## Work to be completed
The part to set down runs from the first line of the data below through the line with "- **Content-Type**: Not defined", inclusive; write it exactly and leave out the pictures.

Stored data
━━━━
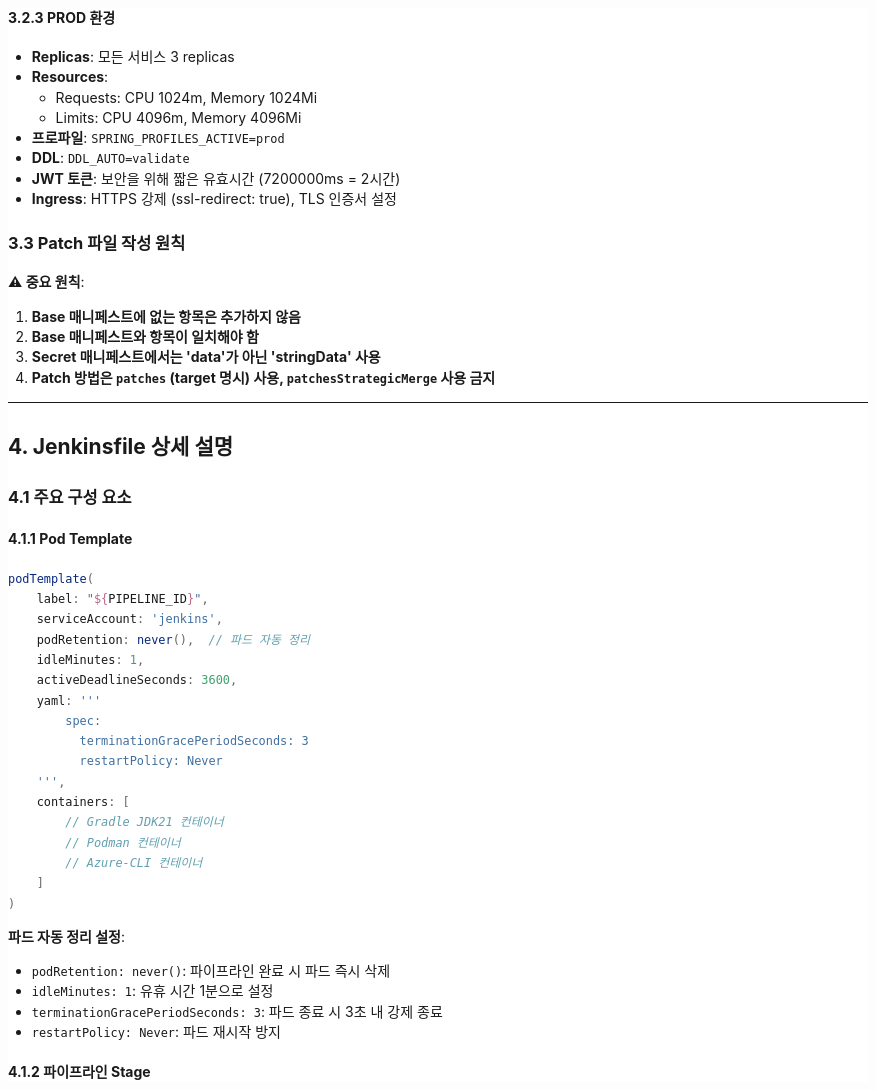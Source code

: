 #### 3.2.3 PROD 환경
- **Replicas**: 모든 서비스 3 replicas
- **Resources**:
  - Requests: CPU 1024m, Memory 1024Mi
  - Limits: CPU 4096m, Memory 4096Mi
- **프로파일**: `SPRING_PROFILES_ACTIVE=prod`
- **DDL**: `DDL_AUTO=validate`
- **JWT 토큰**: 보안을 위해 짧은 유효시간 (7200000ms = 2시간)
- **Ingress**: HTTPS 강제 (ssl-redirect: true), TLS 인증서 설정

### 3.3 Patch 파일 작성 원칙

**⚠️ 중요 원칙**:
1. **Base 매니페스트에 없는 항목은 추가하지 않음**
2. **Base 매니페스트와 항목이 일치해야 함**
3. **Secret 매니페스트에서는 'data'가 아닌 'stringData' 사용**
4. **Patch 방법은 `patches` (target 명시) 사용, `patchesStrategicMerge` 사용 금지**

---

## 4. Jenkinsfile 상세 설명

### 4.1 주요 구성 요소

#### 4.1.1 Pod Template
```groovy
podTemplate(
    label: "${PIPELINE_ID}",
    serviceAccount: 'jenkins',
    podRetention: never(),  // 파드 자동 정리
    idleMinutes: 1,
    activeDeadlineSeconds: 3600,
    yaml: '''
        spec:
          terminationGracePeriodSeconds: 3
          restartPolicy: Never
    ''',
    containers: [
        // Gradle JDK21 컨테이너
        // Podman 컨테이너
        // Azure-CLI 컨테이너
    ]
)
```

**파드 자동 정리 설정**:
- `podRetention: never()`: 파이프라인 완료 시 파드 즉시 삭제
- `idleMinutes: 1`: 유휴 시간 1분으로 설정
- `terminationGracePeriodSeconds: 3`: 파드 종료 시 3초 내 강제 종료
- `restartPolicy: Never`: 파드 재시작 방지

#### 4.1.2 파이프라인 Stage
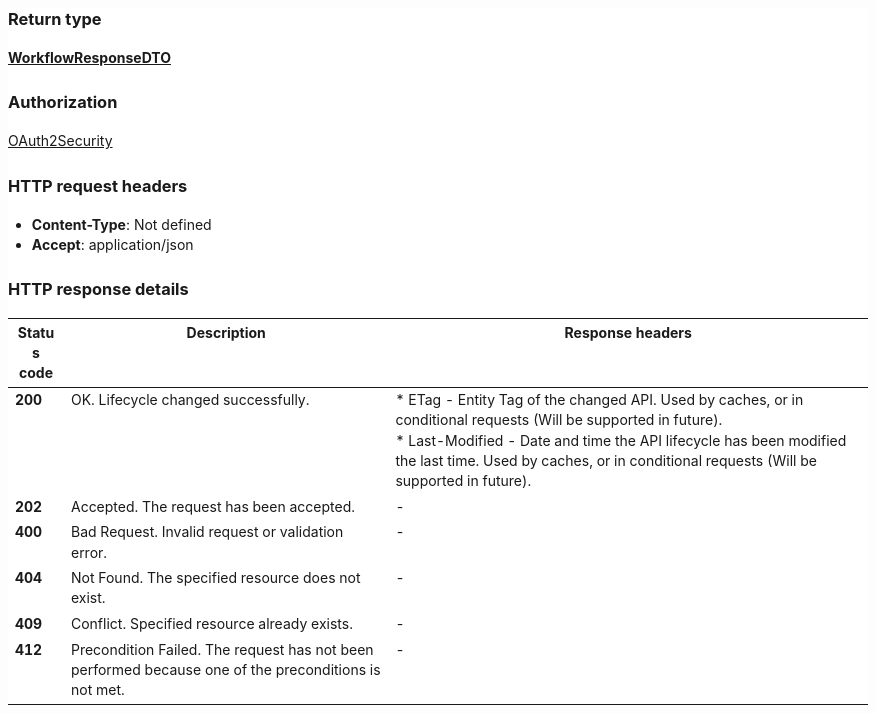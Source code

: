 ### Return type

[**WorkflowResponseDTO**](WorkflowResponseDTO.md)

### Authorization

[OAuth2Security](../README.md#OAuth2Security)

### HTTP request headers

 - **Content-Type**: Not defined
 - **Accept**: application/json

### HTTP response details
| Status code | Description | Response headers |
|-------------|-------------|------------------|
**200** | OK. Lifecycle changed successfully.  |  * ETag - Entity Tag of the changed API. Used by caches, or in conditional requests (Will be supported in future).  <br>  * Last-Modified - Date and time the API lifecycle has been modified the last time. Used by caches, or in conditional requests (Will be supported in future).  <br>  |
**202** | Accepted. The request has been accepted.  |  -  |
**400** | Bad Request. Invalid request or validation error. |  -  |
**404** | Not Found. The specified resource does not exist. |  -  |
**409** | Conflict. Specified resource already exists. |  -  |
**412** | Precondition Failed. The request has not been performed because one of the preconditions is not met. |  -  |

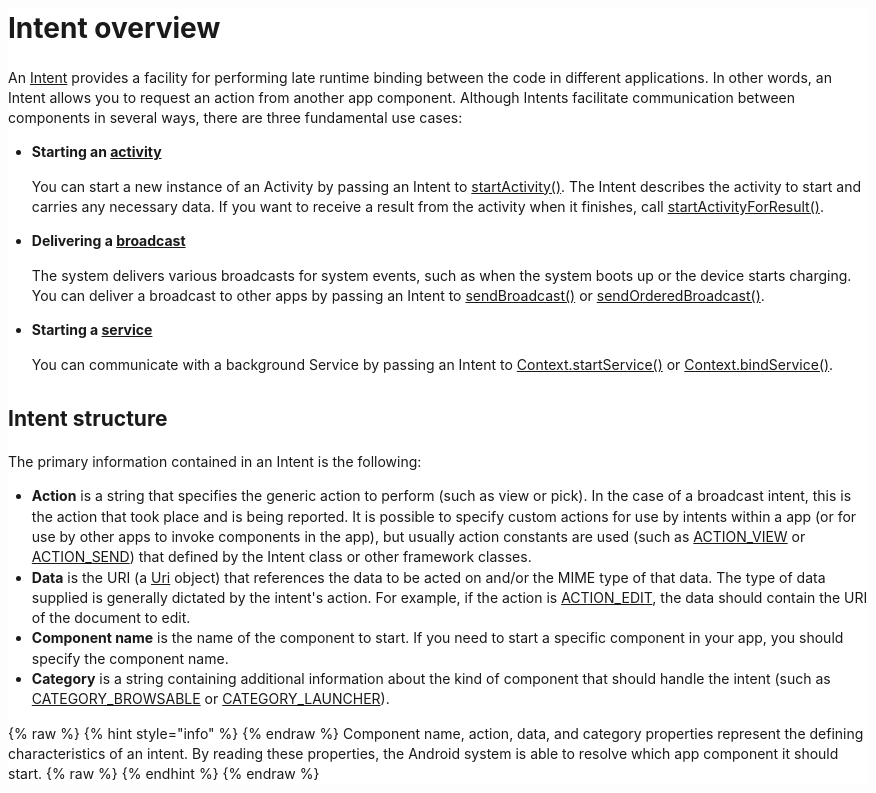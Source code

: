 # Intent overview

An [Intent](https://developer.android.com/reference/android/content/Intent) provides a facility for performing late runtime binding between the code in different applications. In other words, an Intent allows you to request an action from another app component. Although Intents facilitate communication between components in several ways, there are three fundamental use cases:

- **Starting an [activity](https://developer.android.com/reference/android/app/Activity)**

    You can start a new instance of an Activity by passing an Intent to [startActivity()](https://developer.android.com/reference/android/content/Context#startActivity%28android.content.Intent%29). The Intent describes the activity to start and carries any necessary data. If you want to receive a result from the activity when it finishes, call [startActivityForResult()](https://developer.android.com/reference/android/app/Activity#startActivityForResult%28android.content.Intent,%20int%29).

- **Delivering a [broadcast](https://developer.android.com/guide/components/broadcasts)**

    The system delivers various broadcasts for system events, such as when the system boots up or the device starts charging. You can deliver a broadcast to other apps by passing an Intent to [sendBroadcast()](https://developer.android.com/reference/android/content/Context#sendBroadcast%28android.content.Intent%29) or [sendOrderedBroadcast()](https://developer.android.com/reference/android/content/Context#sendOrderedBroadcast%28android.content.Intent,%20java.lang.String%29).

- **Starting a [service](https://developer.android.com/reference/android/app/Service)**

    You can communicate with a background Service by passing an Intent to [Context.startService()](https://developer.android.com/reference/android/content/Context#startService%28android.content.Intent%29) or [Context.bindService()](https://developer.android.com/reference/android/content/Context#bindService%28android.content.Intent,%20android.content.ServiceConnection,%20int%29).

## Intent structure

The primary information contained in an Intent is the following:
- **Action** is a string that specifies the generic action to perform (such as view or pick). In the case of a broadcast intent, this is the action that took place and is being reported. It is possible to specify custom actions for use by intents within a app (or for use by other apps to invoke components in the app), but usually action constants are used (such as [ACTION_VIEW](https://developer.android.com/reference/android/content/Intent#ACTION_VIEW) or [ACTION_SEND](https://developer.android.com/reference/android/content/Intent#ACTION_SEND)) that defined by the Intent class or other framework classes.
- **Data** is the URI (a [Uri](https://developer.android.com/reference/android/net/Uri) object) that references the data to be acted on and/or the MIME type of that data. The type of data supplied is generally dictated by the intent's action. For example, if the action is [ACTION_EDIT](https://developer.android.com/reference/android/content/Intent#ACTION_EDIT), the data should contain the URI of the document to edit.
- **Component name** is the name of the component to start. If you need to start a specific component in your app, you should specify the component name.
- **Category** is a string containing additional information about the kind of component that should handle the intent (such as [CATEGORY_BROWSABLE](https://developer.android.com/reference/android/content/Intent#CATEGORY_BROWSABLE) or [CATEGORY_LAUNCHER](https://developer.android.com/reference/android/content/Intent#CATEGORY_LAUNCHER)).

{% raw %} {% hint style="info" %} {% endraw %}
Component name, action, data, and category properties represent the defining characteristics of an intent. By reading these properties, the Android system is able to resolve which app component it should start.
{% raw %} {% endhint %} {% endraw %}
━━━━
## Response to this task
Source code

: #### 3.2.3 PROD 환경
- **Replicas**: 모든 서비스 3 replicas
- **Resources**:
  - Requests: CPU 1024m, Memory 1024Mi
  - Limits: CPU 4096m, Memory 4096Mi
- **프로파일**: `SPRING_PROFILES_ACTIVE=prod`
- **DDL**: `DDL_AUTO=validate`
- **JWT 토큰**: 보안을 위해 짧은 유효시간 (7200000ms = 2시간)
- **Ingress**: HTTPS 강제 (ssl-redirect: true), TLS 인증서 설정

### 3.3 Patch 파일 작성 원칙

**⚠️ 중요 원칙**:
1. **Base 매니페스트에 없는 항목은 추가하지 않음**
2. **Base 매니페스트와 항목이 일치해야 함**
3. **Secret 매니페스트에서는 'data'가 아닌 'stringData' 사용**
4. **Patch 방법은 `patches` (target 명시) 사용, `patchesStrategicMerge` 사용 금지**

---

## 4. Jenkinsfile 상세 설명

### 4.1 주요 구성 요소

#### 4.1.1 Pod Template
```groovy
podTemplate(
    label: "${PIPELINE_ID}",
    serviceAccount: 'jenkins',
    podRetention: never(),  // 파드 자동 정리
    idleMinutes: 1,
    activeDeadlineSeconds: 3600,
    yaml: '''
        spec:
          terminationGracePeriodSeconds: 3
          restartPolicy: Never
    ''',
    containers: [
        // Gradle JDK21 컨테이너
        // Podman 컨테이너
        // Azure-CLI 컨테이너
    ]
)
```

**파드 자동 정리 설정**:
- `podRetention: never()`: 파이프라인 완료 시 파드 즉시 삭제
- `idleMinutes: 1`: 유휴 시간 1분으로 설정
- `terminationGracePeriodSeconds: 3`: 파드 종료 시 3초 내 강제 종료
- `restartPolicy: Never`: 파드 재시작 방지

#### 4.1.2 파이프라인 Stage
Source code

: ### Return type

[**WorkflowResponseDTO**](WorkflowResponseDTO.md)

### Authorization

[OAuth2Security](../README.md#OAuth2Security)

### HTTP request headers

 - **Content-Type**: Not defined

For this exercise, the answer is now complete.